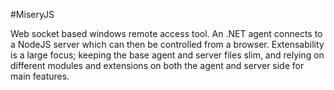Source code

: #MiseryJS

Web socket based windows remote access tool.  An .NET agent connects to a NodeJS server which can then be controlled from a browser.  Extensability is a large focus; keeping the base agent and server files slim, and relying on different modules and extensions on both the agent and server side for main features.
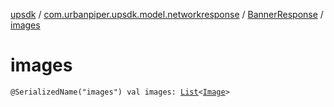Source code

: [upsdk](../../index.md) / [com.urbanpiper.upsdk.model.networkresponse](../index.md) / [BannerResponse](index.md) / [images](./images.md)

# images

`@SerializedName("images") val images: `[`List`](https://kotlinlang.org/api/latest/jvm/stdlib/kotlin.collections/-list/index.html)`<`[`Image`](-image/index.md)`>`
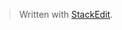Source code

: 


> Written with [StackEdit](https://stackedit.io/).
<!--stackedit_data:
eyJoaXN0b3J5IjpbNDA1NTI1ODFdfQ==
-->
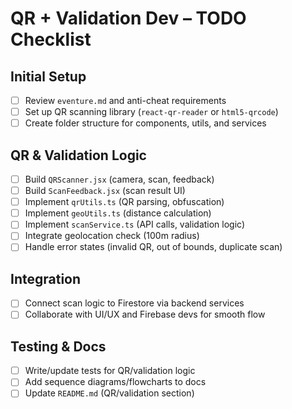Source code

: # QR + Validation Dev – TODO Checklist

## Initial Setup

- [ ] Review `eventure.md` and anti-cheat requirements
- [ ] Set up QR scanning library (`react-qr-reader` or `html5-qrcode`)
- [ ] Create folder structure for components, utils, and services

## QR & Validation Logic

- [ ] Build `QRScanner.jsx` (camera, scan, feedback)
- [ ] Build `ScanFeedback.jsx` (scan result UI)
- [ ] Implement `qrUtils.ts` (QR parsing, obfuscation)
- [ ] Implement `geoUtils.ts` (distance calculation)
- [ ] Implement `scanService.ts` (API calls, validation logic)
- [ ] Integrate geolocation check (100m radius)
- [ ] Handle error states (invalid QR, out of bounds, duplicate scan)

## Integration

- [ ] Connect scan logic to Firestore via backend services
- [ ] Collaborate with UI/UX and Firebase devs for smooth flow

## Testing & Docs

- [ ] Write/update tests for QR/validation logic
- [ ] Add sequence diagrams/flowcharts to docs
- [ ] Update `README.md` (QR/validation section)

:::

# What the task requires
Copy all of the records verbatim, omitting the pictures.

# Result
Source code

: #MiseryJS

Web socket based windows remote access tool.  An .NET agent connects to a NodeJS server which can then be controlled from a browser.  Extensability is a large focus; keeping the base agent and server files slim, and relying on different modules and extensions on both the agent and server side for main features.
Source code

: [upsdk](../../index.md) / [com.urbanpiper.upsdk.model.networkresponse](../index.md) / [BannerResponse](index.md) / [images](./images.md)

# images

`@SerializedName("images") val images: `[`List`](https://kotlinlang.org/api/latest/jvm/stdlib/kotlin.collections/-list/index.html)`<`[`Image`](-image/index.md)`>`
Source code

: 


> Written with [StackEdit](https://stackedit.io/).
<!--stackedit_data:
eyJoaXN0b3J5IjpbNDA1NTI1ODFdfQ==
-->
Source code

: # QR + Validation Dev – TODO Checklist

## Initial Setup

- [ ] Review `eventure.md` and anti-cheat requirements
- [ ] Set up QR scanning library (`react-qr-reader` or `html5-qrcode`)
- [ ] Create folder structure for components, utils, and services

## QR & Validation Logic

- [ ] Build `QRScanner.jsx` (camera, scan, feedback)
- [ ] Build `ScanFeedback.jsx` (scan result UI)
- [ ] Implement `qrUtils.ts` (QR parsing, obfuscation)
- [ ] Implement `geoUtils.ts` (distance calculation)
- [ ] Implement `scanService.ts` (API calls, validation logic)
- [ ] Integrate geolocation check (100m radius)
- [ ] Handle error states (invalid QR, out of bounds, duplicate scan)

## Integration

- [ ] Connect scan logic to Firestore via backend services
- [ ] Collaborate with UI/UX and Firebase devs for smooth flow

## Testing & Docs

- [ ] Write/update tests for QR/validation logic
- [ ] Add sequence diagrams/flowcharts to docs
- [ ] Update `README.md` (QR/validation section)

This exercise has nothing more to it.